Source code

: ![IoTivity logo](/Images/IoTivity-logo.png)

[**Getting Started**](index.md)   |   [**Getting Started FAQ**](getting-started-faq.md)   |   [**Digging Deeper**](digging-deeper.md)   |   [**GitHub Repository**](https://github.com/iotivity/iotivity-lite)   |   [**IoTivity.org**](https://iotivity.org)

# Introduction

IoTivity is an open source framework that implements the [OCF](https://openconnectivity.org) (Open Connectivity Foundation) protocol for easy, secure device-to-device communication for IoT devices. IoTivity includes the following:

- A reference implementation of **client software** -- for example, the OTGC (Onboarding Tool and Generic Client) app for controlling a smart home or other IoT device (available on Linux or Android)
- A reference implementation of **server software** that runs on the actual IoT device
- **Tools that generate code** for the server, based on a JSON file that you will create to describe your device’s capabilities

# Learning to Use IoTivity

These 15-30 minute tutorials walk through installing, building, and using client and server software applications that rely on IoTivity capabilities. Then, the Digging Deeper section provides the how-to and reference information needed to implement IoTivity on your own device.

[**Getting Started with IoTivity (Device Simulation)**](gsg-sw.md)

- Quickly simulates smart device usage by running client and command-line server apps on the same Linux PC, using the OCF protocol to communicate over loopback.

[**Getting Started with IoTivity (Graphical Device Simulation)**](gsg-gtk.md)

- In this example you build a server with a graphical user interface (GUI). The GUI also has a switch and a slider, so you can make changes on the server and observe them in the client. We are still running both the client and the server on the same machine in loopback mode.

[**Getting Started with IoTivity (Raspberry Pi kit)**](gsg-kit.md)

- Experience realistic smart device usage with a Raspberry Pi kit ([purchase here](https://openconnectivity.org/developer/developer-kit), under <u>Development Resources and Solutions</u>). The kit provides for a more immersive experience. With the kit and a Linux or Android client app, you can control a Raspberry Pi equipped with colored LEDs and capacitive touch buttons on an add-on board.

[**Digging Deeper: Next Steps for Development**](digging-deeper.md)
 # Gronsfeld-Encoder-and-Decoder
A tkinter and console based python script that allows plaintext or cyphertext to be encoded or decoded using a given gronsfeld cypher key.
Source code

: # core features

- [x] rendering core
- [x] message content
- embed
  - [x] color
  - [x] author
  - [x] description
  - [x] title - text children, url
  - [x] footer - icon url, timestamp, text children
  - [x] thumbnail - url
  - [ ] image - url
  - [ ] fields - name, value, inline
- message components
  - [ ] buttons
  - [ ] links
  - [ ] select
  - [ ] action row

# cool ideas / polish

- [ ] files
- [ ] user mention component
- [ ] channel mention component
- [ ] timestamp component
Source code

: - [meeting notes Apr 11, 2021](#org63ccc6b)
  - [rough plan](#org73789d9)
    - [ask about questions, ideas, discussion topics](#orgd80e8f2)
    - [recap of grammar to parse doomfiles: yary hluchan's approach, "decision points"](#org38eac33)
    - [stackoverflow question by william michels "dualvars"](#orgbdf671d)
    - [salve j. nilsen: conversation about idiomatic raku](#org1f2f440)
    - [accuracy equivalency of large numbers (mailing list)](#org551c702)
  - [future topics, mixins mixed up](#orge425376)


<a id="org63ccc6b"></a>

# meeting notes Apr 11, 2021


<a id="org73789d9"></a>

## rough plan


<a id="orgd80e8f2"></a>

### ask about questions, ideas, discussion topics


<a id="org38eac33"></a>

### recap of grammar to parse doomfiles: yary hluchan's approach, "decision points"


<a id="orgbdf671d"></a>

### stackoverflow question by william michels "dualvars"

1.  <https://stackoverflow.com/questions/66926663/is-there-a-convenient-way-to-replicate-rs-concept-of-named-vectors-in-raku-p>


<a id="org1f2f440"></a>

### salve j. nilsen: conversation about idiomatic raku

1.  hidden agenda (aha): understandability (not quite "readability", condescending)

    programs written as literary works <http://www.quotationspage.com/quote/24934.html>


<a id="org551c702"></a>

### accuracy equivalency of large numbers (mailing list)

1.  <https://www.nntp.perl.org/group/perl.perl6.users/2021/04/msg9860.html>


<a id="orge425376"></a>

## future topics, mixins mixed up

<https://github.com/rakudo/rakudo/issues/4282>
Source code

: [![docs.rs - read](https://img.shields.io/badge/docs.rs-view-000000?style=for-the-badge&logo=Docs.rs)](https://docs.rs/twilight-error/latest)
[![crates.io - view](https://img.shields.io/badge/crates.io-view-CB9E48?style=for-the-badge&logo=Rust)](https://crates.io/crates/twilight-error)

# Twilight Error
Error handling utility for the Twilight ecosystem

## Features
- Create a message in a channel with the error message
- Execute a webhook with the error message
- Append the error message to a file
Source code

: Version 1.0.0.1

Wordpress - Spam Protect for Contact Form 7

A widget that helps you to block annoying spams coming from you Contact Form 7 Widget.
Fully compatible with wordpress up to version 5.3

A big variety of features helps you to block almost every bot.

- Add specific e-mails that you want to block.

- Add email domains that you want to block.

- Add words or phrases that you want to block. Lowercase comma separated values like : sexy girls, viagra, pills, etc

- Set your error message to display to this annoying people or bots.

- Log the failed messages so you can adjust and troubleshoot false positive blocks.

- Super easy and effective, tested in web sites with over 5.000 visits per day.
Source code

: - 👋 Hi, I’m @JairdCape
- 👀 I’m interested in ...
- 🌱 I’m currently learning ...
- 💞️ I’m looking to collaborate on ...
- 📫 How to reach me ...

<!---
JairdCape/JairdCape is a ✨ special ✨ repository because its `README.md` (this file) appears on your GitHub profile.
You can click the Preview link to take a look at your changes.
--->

• **What is required**: The records above must be transcribed without a single omission.

• **Written response**:
Source code

: ![IoTivity logo](/Images/IoTivity-logo.png)

[**Getting Started**](index.md)   |   [**Getting Started FAQ**](getting-started-faq.md)   |   [**Digging Deeper**](digging-deeper.md)   |   [**GitHub Repository**](https://github.com/iotivity/iotivity-lite)   |   [**IoTivity.org**](https://iotivity.org)

# Introduction

IoTivity is an open source framework that implements the [OCF](https://openconnectivity.org) (Open Connectivity Foundation) protocol for easy, secure device-to-device communication for IoT devices. IoTivity includes the following:

- A reference implementation of **client software** -- for example, the OTGC (Onboarding Tool and Generic Client) app for controlling a smart home or other IoT device (available on Linux or Android)
- A reference implementation of **server software** that runs on the actual IoT device
- **Tools that generate code** for the server, based on a JSON file that you will create to describe your device’s capabilities

# Learning to Use IoTivity

These 15-30 minute tutorials walk through installing, building, and using client and server software applications that rely on IoTivity capabilities. Then, the Digging Deeper section provides the how-to and reference information needed to implement IoTivity on your own device.

[**Getting Started with IoTivity (Device Simulation)**](gsg-sw.md)

- Quickly simulates smart device usage by running client and command-line server apps on the same Linux PC, using the OCF protocol to communicate over loopback.

[**Getting Started with IoTivity (Graphical Device Simulation)**](gsg-gtk.md)

- In this example you build a server with a graphical user interface (GUI). The GUI also has a switch and a slider, so you can make changes on the server and observe them in the client. We are still running both the client and the server on the same machine in loopback mode.

[**Getting Started with IoTivity (Raspberry Pi kit)**](gsg-kit.md)

- Experience realistic smart device usage with a Raspberry Pi kit ([purchase here](https://openconnectivity.org/developer/developer-kit), under <u>Development Resources and Solutions</u>). The kit provides for a more immersive experience. With the kit and a Linux or Android client app, you can control a Raspberry Pi equipped with colored LEDs and capacitive touch buttons on an add-on board.

[**Digging Deeper: Next Steps for Development**](digging-deeper.md)
 # Gronsfeld-Encoder-and-Decoder
A tkinter and console based python script that allows plaintext or cyphertext to be encoded or decoded using a given gronsfeld cypher key.
Source code

: # core features

- [x] rendering core
- [x] message content
- embed
  - [x] color
  - [x] author
  - [x] description
  - [x] title - text children, url
  - [x] footer - icon url, timestamp, text children
  - [x] thumbnail - url
  - [ ] image - url
  - [ ] fields - name, value, inline
- message components
  - [ ] buttons
  - [ ] links
  - [ ] select
  - [ ] action row

# cool ideas / polish

- [ ] files
- [ ] user mention component
- [ ] channel mention component
- [ ] timestamp component
Source code

: - [meeting notes Apr 11, 2021](#org63ccc6b)
  - [rough plan](#org73789d9)
    - [ask about questions, ideas, discussion topics](#orgd80e8f2)
    - [recap of grammar to parse doomfiles: yary hluchan's approach, "decision points"](#org38eac33)
    - [stackoverflow question by william michels "dualvars"](#orgbdf671d)
    - [salve j. nilsen: conversation about idiomatic raku](#org1f2f440)
    - [accuracy equivalency of large numbers (mailing list)](#org551c702)
  - [future topics, mixins mixed up](#orge425376)


<a id="org63ccc6b"></a>

# meeting notes Apr 11, 2021


<a id="org73789d9"></a>

## rough plan


<a id="orgd80e8f2"></a>

### ask about questions, ideas, discussion topics


<a id="org38eac33"></a>

### recap of grammar to parse doomfiles: yary hluchan's approach, "decision points"


<a id="orgbdf671d"></a>

### stackoverflow question by william michels "dualvars"

1.  <https://stackoverflow.com/questions/66926663/is-there-a-convenient-way-to-replicate-rs-concept-of-named-vectors-in-raku-p>


<a id="org1f2f440"></a>

### salve j. nilsen: conversation about idiomatic raku

1.  hidden agenda (aha): understandability (not quite "readability", condescending)

    programs written as literary works <http://www.quotationspage.com/quote/24934.html>


<a id="org551c702"></a>

### accuracy equivalency of large numbers (mailing list)

1.  <https://www.nntp.perl.org/group/perl.perl6.users/2021/04/msg9860.html>


<a id="orge425376"></a>

## future topics, mixins mixed up

<https://github.com/rakudo/rakudo/issues/4282>
Source code

: [![docs.rs - read](https://img.shields.io/badge/docs.rs-view-000000?style=for-the-badge&logo=Docs.rs)](https://docs.rs/twilight-error/latest)
[![crates.io - view](https://img.shields.io/badge/crates.io-view-CB9E48?style=for-the-badge&logo=Rust)](https://crates.io/crates/twilight-error)

# Twilight Error
Error handling utility for the Twilight ecosystem

## Features
- Create a message in a channel with the error message
- Execute a webhook with the error message
- Append the error message to a file
Source code

: Version 1.0.0.1

Wordpress - Spam Protect for Contact Form 7

A widget that helps you to block annoying spams coming from you Contact Form 7 Widget.
Fully compatible with wordpress up to version 5.3

A big variety of features helps you to block almost every bot.

- Add specific e-mails that you want to block.

- Add email domains that you want to block.

- Add words or phrases that you want to block. Lowercase comma separated values like : sexy girls, viagra, pills, etc

- Set your error message to display to this annoying people or bots.

- Log the failed messages so you can adjust and troubleshoot false positive blocks.

- Super easy and effective, tested in web sites with over 5.000 visits per day.
Source code

: - 👋 Hi, I’m @JairdCape
- 👀 I’m interested in ...
- 🌱 I’m currently learning ...
- 💞️ I’m looking to collaborate on ...
- 📫 How to reach me ...

<!---
JairdCape/JairdCape is a ✨ special ✨ repository because its `README.md` (this file) appears on your GitHub profile.
You can click the Preview link to take a look at your changes.
--->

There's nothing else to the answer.